C’est un séisme symbolique pour le paysage audiovisuel congolais. Des voix mythiques, des visages qui ont habité nos salons pendant des décennies s’effacent de l’écran.
En effet, Chantal Kanyimbo, Kabulo Mwana Kabulo, Jean Kasangana Mbengu… Au total, 500 agents et cadres de la RTNC tirent leur révérence.
Plus qu’un simple départ à la retraite, c’est une page d’histoire qui se tourne pour le média public. Ces figures de proue ne sont plus seulement des journalistes ; elles sont devenues des repères, des témoins privilégiés des soubresauts de la République.

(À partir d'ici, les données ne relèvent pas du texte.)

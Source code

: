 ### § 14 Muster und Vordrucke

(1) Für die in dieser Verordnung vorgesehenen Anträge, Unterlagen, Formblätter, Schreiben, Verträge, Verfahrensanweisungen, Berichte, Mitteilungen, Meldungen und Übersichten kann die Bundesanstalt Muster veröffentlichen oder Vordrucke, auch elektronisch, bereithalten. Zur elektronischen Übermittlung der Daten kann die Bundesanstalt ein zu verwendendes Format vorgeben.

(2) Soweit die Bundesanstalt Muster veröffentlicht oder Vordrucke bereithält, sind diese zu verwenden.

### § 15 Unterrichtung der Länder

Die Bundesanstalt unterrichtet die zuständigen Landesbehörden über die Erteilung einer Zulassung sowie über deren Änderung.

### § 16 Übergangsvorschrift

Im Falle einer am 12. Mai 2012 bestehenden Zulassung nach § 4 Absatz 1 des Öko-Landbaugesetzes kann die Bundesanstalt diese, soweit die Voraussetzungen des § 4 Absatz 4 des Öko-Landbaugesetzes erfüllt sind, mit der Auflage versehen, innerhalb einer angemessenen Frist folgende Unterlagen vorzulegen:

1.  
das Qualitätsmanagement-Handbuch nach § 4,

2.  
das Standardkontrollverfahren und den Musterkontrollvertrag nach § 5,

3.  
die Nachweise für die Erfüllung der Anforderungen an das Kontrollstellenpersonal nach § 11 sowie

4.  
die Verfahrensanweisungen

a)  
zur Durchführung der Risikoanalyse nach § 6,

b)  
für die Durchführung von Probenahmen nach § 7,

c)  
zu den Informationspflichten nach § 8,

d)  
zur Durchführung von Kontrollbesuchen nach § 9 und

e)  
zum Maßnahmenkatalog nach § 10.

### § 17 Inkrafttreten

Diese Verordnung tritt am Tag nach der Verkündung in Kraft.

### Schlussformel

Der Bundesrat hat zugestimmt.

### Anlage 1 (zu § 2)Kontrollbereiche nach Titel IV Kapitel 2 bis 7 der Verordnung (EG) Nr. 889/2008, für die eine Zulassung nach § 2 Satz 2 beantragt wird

Mais aujourd’hui, l’heure de la relève a sonné. Ce vaste plan de rajeunissement propulse une nouvelle génération sous les projecteurs : jeunes reporters, techniciens et administrateurs héritent désormais des manettes.

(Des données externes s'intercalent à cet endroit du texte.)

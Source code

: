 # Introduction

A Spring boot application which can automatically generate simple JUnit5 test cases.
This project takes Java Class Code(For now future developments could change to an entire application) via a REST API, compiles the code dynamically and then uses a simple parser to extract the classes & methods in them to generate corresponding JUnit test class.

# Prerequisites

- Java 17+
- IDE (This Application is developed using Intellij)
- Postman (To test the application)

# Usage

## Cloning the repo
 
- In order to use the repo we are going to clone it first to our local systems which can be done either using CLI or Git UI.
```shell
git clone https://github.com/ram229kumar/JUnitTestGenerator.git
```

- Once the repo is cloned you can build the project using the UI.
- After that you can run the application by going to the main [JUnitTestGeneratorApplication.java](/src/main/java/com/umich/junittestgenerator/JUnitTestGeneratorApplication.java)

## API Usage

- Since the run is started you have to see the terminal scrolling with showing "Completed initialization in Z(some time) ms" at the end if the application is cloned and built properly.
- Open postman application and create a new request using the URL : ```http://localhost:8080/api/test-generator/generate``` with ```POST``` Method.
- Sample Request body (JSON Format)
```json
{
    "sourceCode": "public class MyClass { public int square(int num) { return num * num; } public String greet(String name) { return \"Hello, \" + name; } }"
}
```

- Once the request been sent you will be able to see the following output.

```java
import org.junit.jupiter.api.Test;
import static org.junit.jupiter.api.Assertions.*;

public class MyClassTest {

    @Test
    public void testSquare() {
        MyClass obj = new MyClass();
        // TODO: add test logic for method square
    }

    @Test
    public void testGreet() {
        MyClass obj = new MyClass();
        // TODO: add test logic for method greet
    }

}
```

L’enjeu est colossal : au-delà du simple remplacement numérique, c’est la « renaissance » du média national qui est en jeu.
Dans un paysage médiatique en pleine mutation, dominé par l’instantanéité des réseaux sociaux et une concurrence féroce, une question brûle toutes les lèvres : cette jeunesse est-elle prête ? Entre l’héritage de la rigueur des anciens et l’exigence de modernité, la nouvelle garde devra prouver qu’elle peut être à la hauteur du prestige de la « Maison de Lingwala ».
Le départ à la retraite de la figure emblématique du journalisme sportif, Kabulo Mwana Kabulo, marque certainement la fin d’une époque pour la RTNC. L’éviction de ces voix historiques, reconnues par des millions de Congolaises et Congolais à travers le pays pour leur style unique et leur expertise, plonge le média public dans une incertitude identitaire, laissant une jeune garde face au défi de maintenir la crédibilité et l’audience.
Le défi est désormais lancé. Le futur de l’information publique au pays de Simon Kimbangu s’écrit dès aujourd’hui.